Dengan predikat sebagai negara demokrasi terbesar ketiga di dunia, pengalaman Indonesia dalam reformasi tata kelola pemerintahan, selama dua dekade terakhir penting untuk dibagikan kepada negara-negara seperti di wilayah ASEAN, Timor Leste dan Papua New Guinea.
KEMITRAAN selaku salah satu lembaga yang konsisten selama dua puluh tahun mengawal reformasi memiliki peran signifikan untuk menjadi fasilitator dalam berbagi pengalaman dan pengetahuan yang Indonesia miliki. Hal ini mengemuka dalam diskusi terpumpun penyusunan Rencana Strategis KEMITRAAN 2022 – 2026 yang mengundang perwakilan dari berbagai organisasi sosial internasional.
Makarim Wibisono, mantan Duta Besar RI untuk PBB periode 2004-2007 yang juga salah satu tokoh pendiri KEMITRAAN, mengungkapkan bahwa kerja sama di bidang Hak Asasi Manusia (HAM) dapat dimulai dengan Filipina dan Thailand. “Mungkin bersama mereka bisa melakukan hal yang lebih luas di bidang HAM, sebab sebenarnya mereka juga tidak suka dengan sikap pemerintah terhadap langkah-langkah penerapan HAM di negara mereka,” ungkap Makarim.
Sementara itu Yuyun Wahyuningrum selaku Wakil Indonesia di ASEAN Intergovernmental Commission on Human Rights, mengusulkan tiga isu besar yang dapat diterima oleh negara-negara di ASEAN, yakni perdamaian dan keamanan perempuan. “Indonesia memiliki persoalan tersebut dibanding negara-negara lain di Asia Tenggara, tapi bisa dibuat sebagai the Center of Knowledge on Human Rights and Counter Extrimism,” ungkap Yuyun.
Isu kedua adalah pencapaian SDG (Sustainable Development Goals) di ASEAN yang terhambat semasa pandemi COVID-19. Sementara isu climate change juga penting dan lebih mudah diterapkan secara regional. Isu lain yang menjadi sorotan adalah menyempitnya ruang demokrasi di berbagai negara ASEAN, terutama di Filipina setelah era Dueterte. “Kita melihat persoalan demokrasi ini berkelindan langsung dengan persoalan lingkungan hidup dan krisis iklim. KEMITRAAN dengan pengalamannya bisa bekerja dengan beberapa negara lain di ASEAN,” usul Leo Simanjuntak, Country Director Greenpeace Indonesia.

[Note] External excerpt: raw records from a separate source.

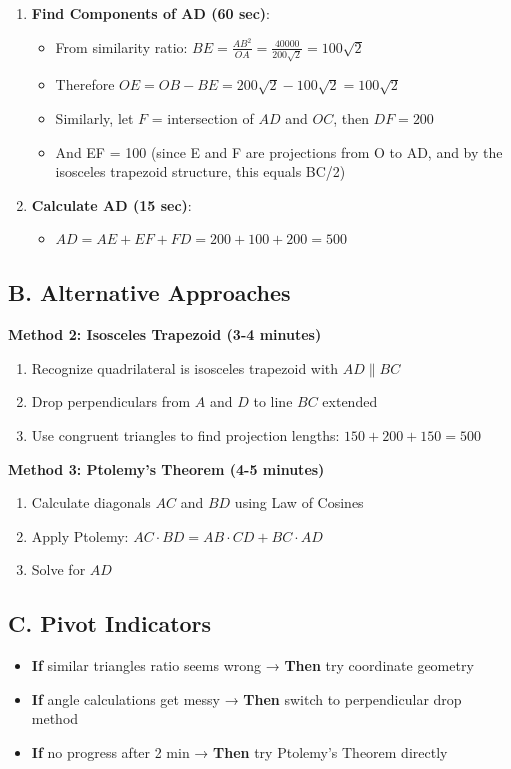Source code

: \documentclass[12pt]{article}
\begin{document}
\begin{roadmapbox}
\begin{enumerate}[leftmargin=*]
    \item \textbf{Find Components of AD (60 sec)}:
    \begin{itemize}
        \item From similarity ratio: $BE = \frac{AB^2}{OA} = \frac{40000}{200\sqrt{2}} = 100\sqrt{2}$
        \item Therefore $OE = OB - BE = 200\sqrt{2} - 100\sqrt{2} = 100\sqrt{2}$
        \item Similarly, let $F$ = intersection of $AD$ and $OC$, then $DF = 200$
        \item And EF = 100 (since E and F are projections from O to AD, and by the isosceles trapezoid structure, this equals BC/2)
    \end{itemize}
    
    \item \textbf{Calculate AD (15 sec)}:
    \begin{itemize}
        \item $AD = AE + EF + FD = 200 + 100 + 200 = \boxed{500}$
    \end{itemize}
\end{enumerate}

\subsection*{B. Alternative Approaches}

\textbf{Method 2: Isosceles Trapezoid (3-4 minutes)}
\begin{enumerate}[leftmargin=*]
    \item Recognize quadrilateral is isosceles trapezoid with $AD \parallel BC$
    \item Drop perpendiculars from $A$ and $D$ to line $BC$ extended
    \item Use congruent triangles to find projection lengths: $150 + 200 + 150 = 500$
\end{enumerate}

\textbf{Method 3: Ptolemy's Theorem (4-5 minutes)}
\begin{enumerate}[leftmargin=*]
    \item Calculate diagonals $AC$ and $BD$ using Law of Cosines
    \item Apply Ptolemy: $AC \cdot BD = AB \cdot CD + BC \cdot AD$
    \item Solve for $AD$
\end{enumerate}

\subsection*{C. Pivot Indicators}
\begin{itemize}[leftmargin=*]
    \item \textbf{If} similar triangles ratio seems wrong → \textbf{Then} try coordinate geometry
    \item \textbf{If} angle calculations get messy → \textbf{Then} switch to perpendicular drop method
    \item \textbf{If} no progress after 2 min → \textbf{Then} try Ptolemy's Theorem directly
\end{itemize}


\end{roadmapbox}
\end{document}
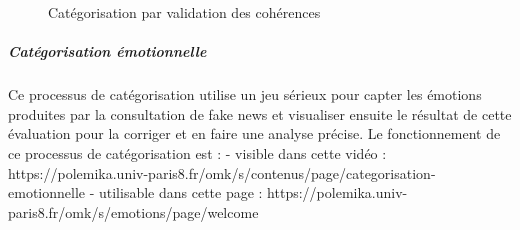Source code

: \documentclass[
  a4paper,
  DIV=11,
  numbers=noendperiod]{scrreprt}
\let\oldsubparagraph\subparagraph
\renewcommand{\subparagraph}[1]{\oldsubparagraph{#1}\mbox{}}
\begin{document}
\begin{figure}


\caption{\label{fig-polemikaReseau}Catégorisation par validation des
cohérences}

\end{figure}%

\subparagraph{Catégorisation
émotionnelle}\label{catuxe9gorisation-uxe9motionnelle}

Ce processus de catégorisation utilise un jeu sérieux pour capter les
émotions produites par la consultation de fake news et visualiser
ensuite le résultat de cette évaluation pour la corriger et en faire une
analyse précise. Le fonctionnement de ce processus de catégorisation est
: - visible dans cette vidéo :
https://polemika.univ-paris8.fr/omk/s/contenus/page/categorisation-emotionnelle
- utilisable dans cette page :
https://polemika.univ-paris8.fr/omk/s/emotions/page/welcome
\end{document}

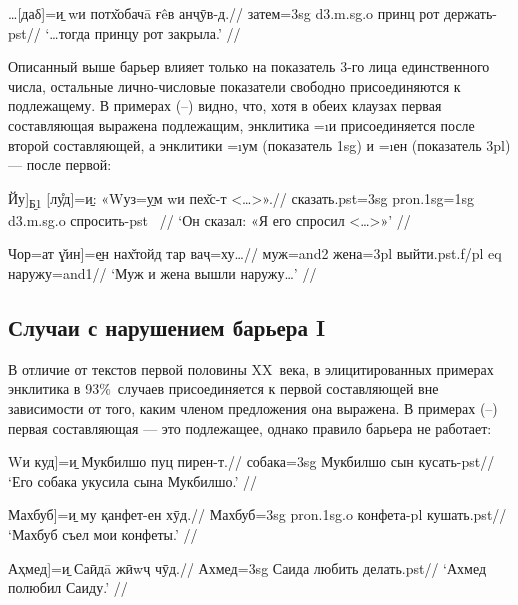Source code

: \begingl
\gla …{[}даδ{]}=\b{и} wи потх̌обачā ғêв анҷӯв-д.//
\glc затем={\sc 3sg} {\sc d3.m.sg.o} принц рот держать-{\sc pst}//
\glft ‘…тогда принцу рот закрыла.’ //
\endgl \xe

Описанный выше барьер влияет только на показатель 3-го лица единственного числа, остальные лично-числовые показатели свободно присоединяются к подлежащему. В примерах (–) видно, что, хотя в обеих клаузах первая составляющая выражена подлежащим, энклитика =\i{и} присоединяется после второй составляющей, а энклитики =\i{ум} (показатель {\sc 1sg}) и =\i{ен} (показатель {\sc 3pl}) — после первой:

\begingl
\gla {[}Йу{]}\textsubscript{\b{Б1}} {[}лу̊д{]}=\b{и}: «Wуз=\b{ум} wи пех̌с-т <…>».//
 сказать.{\sc pst=3sg} {\sc pron.1sg=1sg} {\sc d3.m.sg.o} спросить-{\sc pst} ~//
\glft ‘Он сказал: «Я его спросил <…>»’ //
\endgl \xe

\begingl
\gla {[}Чор=ат ɣ̌ин{]}=\b{ен} нах̌тойд тар ваҷ=ху…//
\glc муж={\sc and2} жена={\sc 3pl} выйти.{\sc pst.f/pl} {\sc eq} наружу={\sc and1}//
\glft ‘Муж и жена вышли наружу…’ //
\endgl \xe

\subsection{Случаи с нарушением барьера I} \label{clit-barone-cases}

В отличие от текстов первой половины XX~века, в элицитированных примерах энклитика в 93\%~случаев присоединяется к первой составляющей вне зависимости от того, каким членом предложения она выражена. В примерах (–) первая составляющая — это подлежащее, однако правило барьера не работает:

\begingl
\gla {[}Wи куд{]}=\b{и} Мукбилшо пуц пирен-т.//
 собака={\sc 3sg} Мукбилшо сын кусать-{\sc pst}//
\glft ‘Его собака укусила сына Мукбилшо.’ \trailingcitation{[элицитация, 2019]}//
\endgl \xe

\begingl
\gla {[}Махбуб{]}=\b{и} му қанфет-ен хӯд.//
\glc Махбуб={\sc 3sg} {\sc pron.1sg.o} конфета-{\sc pl} кушать.{\sc pst}//
\glft ‘Махбуб съел мои конфеты.’ \trailingcitation{[элицитация, 2019]}//
\endgl \xe

\begingl
\gla {[}Аҳмед{]}=\b{и} Саӣдā жӣwҷ чӯд.//
\glc Ахмед={\sc 3sg} Саида любить делать.{\sc pst}//
\glft ‘Ахмед полюбил Саиду.’ \trailingcitation{[элицитация, 2019]}//
\endgl \xe

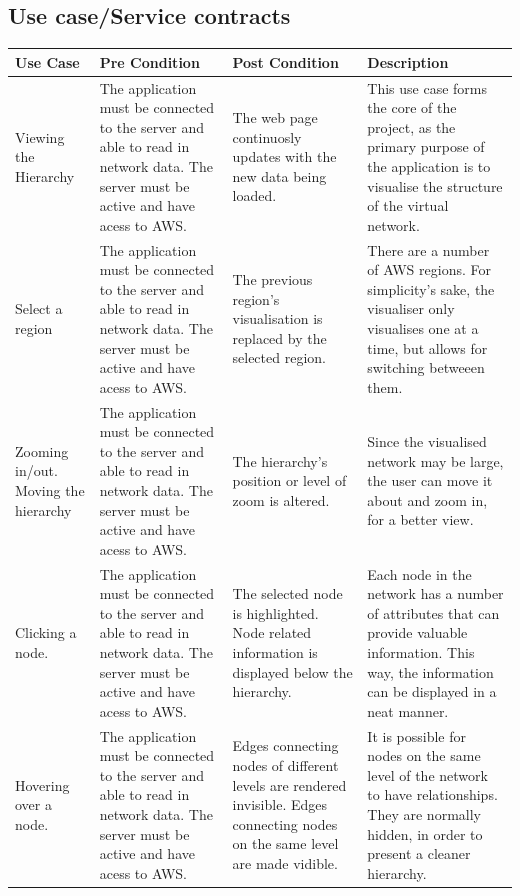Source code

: \documentclass[hidelinks,a4paper,12pt]{article}
\begin{document}
		\subsection{Use case/Service contracts}
		\begin{tabular}{ | p{3cm} | p{4cm} | p{4cm} | p{4cm} |}
			\hline
			Use Case & Pre Condition & Post Condition & Description \\ \hline
			
			Viewing the Hierarchy & The application must be connected to the server and able to read in network data. The server must be active and have acess to AWS.& The web page continuosly updates with the new data being loaded. & This use case forms the core of the project, as the primary purpose of the application is to visualise the structure of the virtual network.\\ \hline
			
			Select a region 	& The application must be connected to the server and able to read in network data. The server must be active and have acess to AWS.& The previous region's visualisation is replaced by the selected region. & There are a number of AWS regions. For simplicity's sake, the visualiser only visualises one at a time, but allows for switching betweeen them.\\ \hline
			
			Zooming in/out. Moving the hierarchy	& The application must be connected to the server and able to read in network data. The server must be active and have acess to AWS.& The hierarchy's position or level of zoom is altered. & Since the visualised network may be large, the user can move it about and zoom in, for a better view.\\ \hline
			
			Clicking a node.& The application must be connected to the server and able to read in network data. The server must be active and have acess to AWS.& The selected node is highlighted. Node related information is displayed below the hierarchy. & Each node in the network has a number of attributes that can provide valuable information. This way, the information can be displayed in a neat manner.\\ \hline
			
			Hovering over a node.& The application must be connected to the server and able to read in network data. The server must be active and have acess to AWS.& Edges connecting nodes of different levels are rendered invisible. Edges connecting nodes on the same level are made vidible. & It is possible for nodes on the same level of the network to have relationships. They are normally hidden, in order to present a cleaner hierarchy. \\ \hline
		\end{tabular}
\newpage		
\end{document}
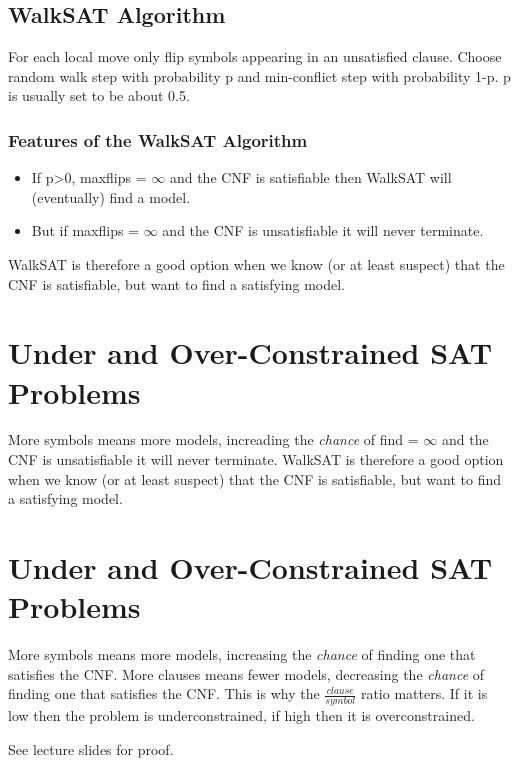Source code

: \documentclass[11pt]{article}
\begin{document}
\subsection{WalkSAT Algorithm}
\label{sec:org5701be4}
For each local move only flip symbols appearing in an unsatisfied clause.
Choose random walk step with probability p and min-conflict step with probability 1-p.
p is usually set to be about 0.5.

\subsubsection{Features of the WalkSAT Algorithm}
\label{sec:orgddfb1c1}
\begin{itemize}
\item If p>0, max\textunderscore flips = \(\infty\) and the CNF is satisfiable then WalkSAT will (eventually) find a model.
\item But if max\textunderscore flips  = \(\infty\) and the CNF is unsatisfiable it will never terminate.
\end{itemize}
WalkSAT is therefore a good option when we know (or at least suspect) that the CNF is satisfiable, but want to find a satisfying model.

\section{Under and Over-Constrained SAT Problems}
\label{sec:org6be04df}
More symbols means more models, increading the \emph{chance} of find = \(\infty\) and the CNF is unsatisfiable it will never terminate.
WalkSAT is therefore a good option when we know (or at least suspect) that the CNF is satisfiable, but want to find a satisfying model.

\section{Under and Over-Constrained SAT Problems}
\label{sec:orgef2ce55}
More symbols means more models, increasing the \emph{chance} of finding one that satisfies the CNF.
More clauses means fewer models, decreasing the \emph{chance} of finding one that satisfies the CNF.
This is why the \(\frac{clause}{symbol}\) ratio matters.
If it is low then the problem is underconstrained, if high then it is overconstrained.

See lecture slides for proof.
\end{document}
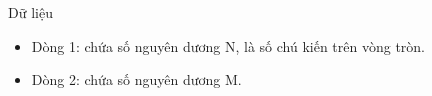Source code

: Dữ liệu  
\begin{itemize}
	\item     Dòng 1: chứa số nguyên dương N, là số chú kiến trên vòng tròn.   
	\item     Dòng 2: chứa số nguyên dương M.   
\end{itemize}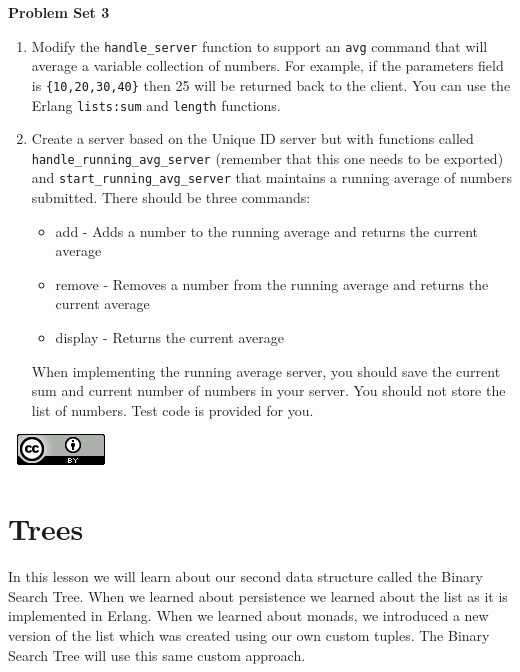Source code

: \documentclass[
]{book}
\providecommand{\tightlist}{%
  \setlength{\itemsep}{0pt}\setlength{\parskip}{0pt}}
\begin{document}
\begin{problembox}

\textbf{Problem Set 3}

\begin{enumerate}
\def\labelenumi{\arabic{enumi}.}
\tightlist
\item
  Modify the \texttt{handle\_server} function to support an \texttt{avg} command that will average a variable collection of numbers. For example, if the parameters field is \texttt{\{10,20,30,40\}} then 25 will be returned back to the client. You can use the Erlang \texttt{lists:sum} and \texttt{length} functions.
\item
  Create a server based on the Unique ID server but with functions called \texttt{handle\_running\_avg\_server} (remember that this one needs to be exported) and \texttt{start\_running\_avg\_server} that maintains a running average of numbers submitted. There should be three commands:

  \begin{itemize}
  \tightlist
  \item
    add - Adds a number to the running average and returns the current average
  \item
    remove - Removes a number from the running average and returns the current average
  \item
    display - Returns the current average
  \end{itemize}

  When implementing the running average server, you should save the current sum and current number of numbers in your server. You should not store the list of numbers. Test code is provided for you.
\end{enumerate}

\end{problembox}

\(\nonumber\)
\(\nonumber\)
\href{http://creativecommons.org/licenses/by/4.0/}{\includegraphics{images/cc-88x31.png}}

\hypertarget{trees}{%
\chapter{Trees}\label{trees}}

In this lesson we will learn about our second data structure called the Binary Search Tree. When we learned about persistence we learned about the list as it is implemented in Erlang. When we learned about monads, we introduced a new version of the list which was created using our own custom tuples. The Binary Search Tree will use this same custom approach.
\end{document}
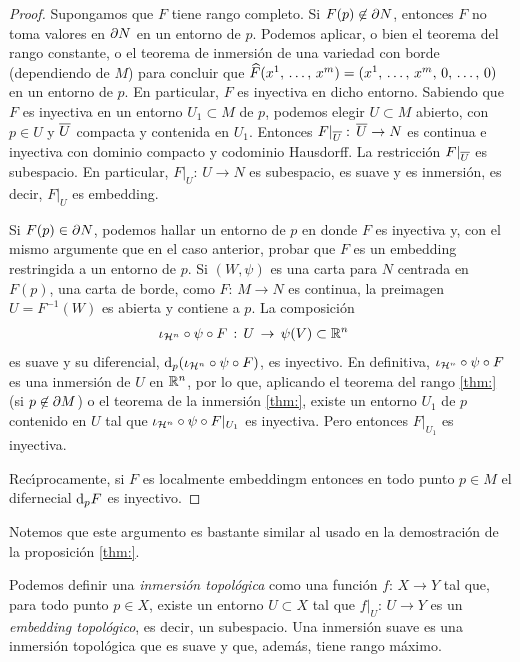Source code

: \begin{proof}
	Supongamos que $F$ tiene rango completo. Si $F(p)\not\in\borde[N]$,
	entonces $F$ no toma valores en $\borde[N]$ en un entorno de $p$.
	Podemos aplicar, o bien el teorema del rango constante, o el
	teorema de inmersi\'{o}n de una variedad con borde (dependiendo de
	$M$) para concluir que
	$\widehat{F}(\lista*{x}{m})=(\lista*{x}{m},\,0,\,\dots,\,0)$
	en un entorno de $p$. En particular, $F$ es inyectiva en dicho
	entorno. Sabiendo que $F$ es inyectiva en un entorno
	$U_{1}\subset M$ de $p$, podemos elegir $U\subset M$ abierto,
	con $p\in U$ y $\clos{U}$ compacta y contenida en $U_{1}$.
	Entonces $F|_{\clos{U}}:\,\clos{U}\rightarrow N$ es continua
	e inyectiva con dominio compacto y codominio Hausdorff. La
	restricci\'{o}n $F|_{\clos{U}}$ es subespacio. En particular,
	$F|_{U}:\,U\rightarrow N$ es subespacio, es suave y es inmersi\'{o}n,
	es decir, $F|_{U}$ es embedding.

	Si $F(p)\in\borde[N]$, podemos hallar un entorno de $p$ en donde $F$
	es inyectiva y, con el mismo argumente que en el caso anterior,
	probar que $F$ es un embedding restringida a un entorno de $p$.
	Si $(W,\psi)$ es una carta para $N$ centrada en $F(p)$, una
	carta de borde, como $F:\,M\rightarrow N$ es continua, la preimagen
	$U=F^{-1}(W)$ es abierta y contiene a $p$. La composici\'{o}n
	\begin{align*}
		\inc[{\hemi[n]}]\circ\psi\circ F & \,:\,
			U\,\rightarrow\,\psi(V)\subset\bb{R}^{n}
	\end{align*}
	es suave y su diferencial,
	$\diferencial[p]{(\inc[{\hemi[n]}]\circ\psi\circ F)}$, es inyectivo.
	En definitiva, $\inc[{\hemi[n]}]\circ\psi\circ F$ es una
	inmersi\'{o}n de $U$ en $\bb{R}^{n}$, por lo que, aplicando el
	teorema del rango \ref{thm:} (si $p\not\in\borde[M]$) o el teorema
	de la inmersi\'{o}n \ref{thm:}, existe un entorno $U_{1}$ de $p$
	contenido en $U$ tal que $\inc[{\hemi[n]}]\circ\psi\circ F|_{U_{1}}$
	es inyectiva. Pero entonces $F|_{U_{1}}$ es inyectiva.

	Rec\'{\i}procamente, si $F$ es localmente embeddingm entonces
	en todo punto $p\in M$ el difernecial $\diferencial[p]{F}$ es
	inyectivo.
\end{proof}

\begin{obsEmbeddingLocal}\label{obs:embeddinglocal}
	Notemos que este argumento es bastante similar al usado en la
	demostraci\'{o}n de la proposici\'{o}n \ref{thm:}.
\end{obsEmbeddingLocal}

Podemos definir una \emph{inmersi\'{o}n topol\'{o}gica} como una
funci\'{o}n $f:\,X\rightarrow Y$ tal que, para todo punto $p\in X$,
existe un entorno $U\subset X$ tal que $f|_{U}:\,U\rightarrow Y$ es
un \emph{embedding topol\'{o}gico}, es decir, un subespacio. Una inmersi\'{o}n
suave es una inmersi\'{o}n topol\'{o}gica que es suave y que, adem\'{a}s,
tiene rango m\'{a}ximo.

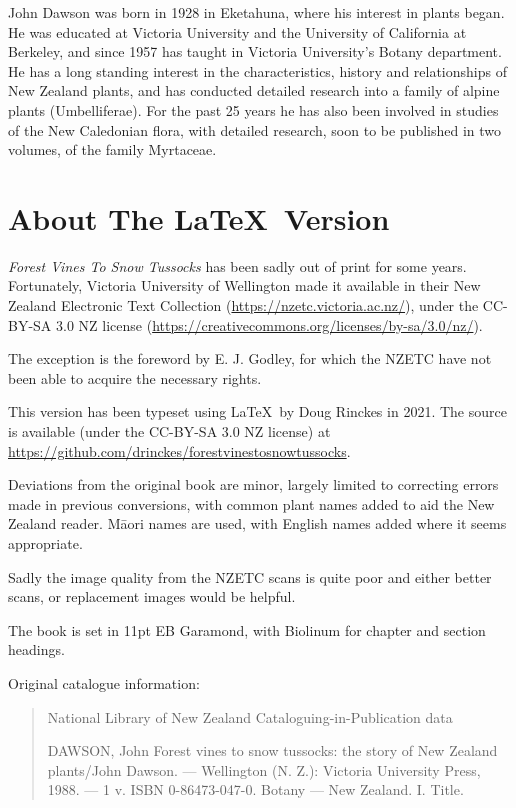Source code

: John Dawson was born in 1928 in Eketahuna, where his interest in plants began.
He was educated at Victoria University and the University of California at Berkeley, and since 1957 has taught in Victoria University's Botany department.
He has a long standing interest in the characteristics, history and relationships of New Zealand plants, and has conducted detailed research into a family of alpine plants (Umbelliferae).
For the past 25 years he has also been involved in studies of the New Caledonian flora, with detailed research, soon to be published in two volumes, of the family Myrtaceae.

\section*{About The \LaTeX\ Version}

\emph{Forest Vines To Snow Tussocks} has been sadly out of print for some years.
Fortunately, Victoria University of Wellington made it available in their New Zealand Electronic Text Collection (\url{https://nzetc.victoria.ac.nz/}), under the CC-BY-SA 3.0 NZ license (\url{https://creativecommons.org/licenses/by-sa/3.0/nz/}).

The exception is the foreword by E. J. Godley, for which the NZETC have not been able to acquire the necessary rights.

This version has been typeset using \LaTeX\ by Doug Rinckes in 2021.
The source is available (under the CC-BY-SA 3.0 NZ license) at \url{https://github.com/drinckes/forestvinestosnowtussocks}.

Deviations from the original book are minor, largely limited to correcting errors made in previous conversions, with common plant names added to aid the New Zealand reader.
Māori names are used, with English names added where it seems appropriate.

Sadly the image quality from the NZETC scans is quite poor and either better scans, or replacement images would be helpful.

The book is set in 11pt EB Garamond, with Biolinum for chapter and section headings.

Original catalogue information:

\begin{quote}
	National Library of New Zealand\newline
	Cataloguing-in-Publication data

	DAWSON, John\newline
	Forest vines to snow tussocks: the story of New Zealand plants/John Dawson. --- Wellington (N. Z.): Victoria University Press, 1988. --- 1 v.\newline
	ISBN 0-86473-047-0. Botany --- New Zealand. I. Title.\newline
\end{quote}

Di lain pihak, Putri Rahayu Wijayanti, perwakilan dari UNODC (United Nations Office on Drugs and Crime) menyebut tahun lalu lembaganya sudah mencoba pendekatan regional, mengundang perwakilan dari lembaga penegak hukum di Asia Tenggara untuk mendiskusikan bagaimana menumbuhkan integritas di lembaga penegak hukum. “Namun belum sesuai target, karena lembaga-lembaga tersebut lebih fokus pada kerjasama internasional,” ujar Putri.
Menurut Dadang Trisasongko, mantan Sekjen Transparansi Internasional Indonesia (TII), permasalahan integritas penegak hukum memiliki peluang menjadi program bersama di ASEAN. “Jika melihat Corruption Perception Index, Indonesia berada di tengah posisinya. Ini bisa jadi ide dimana KEMITRAAN bisa jadi fasilitator untuk saling belajar,” ungkapnya.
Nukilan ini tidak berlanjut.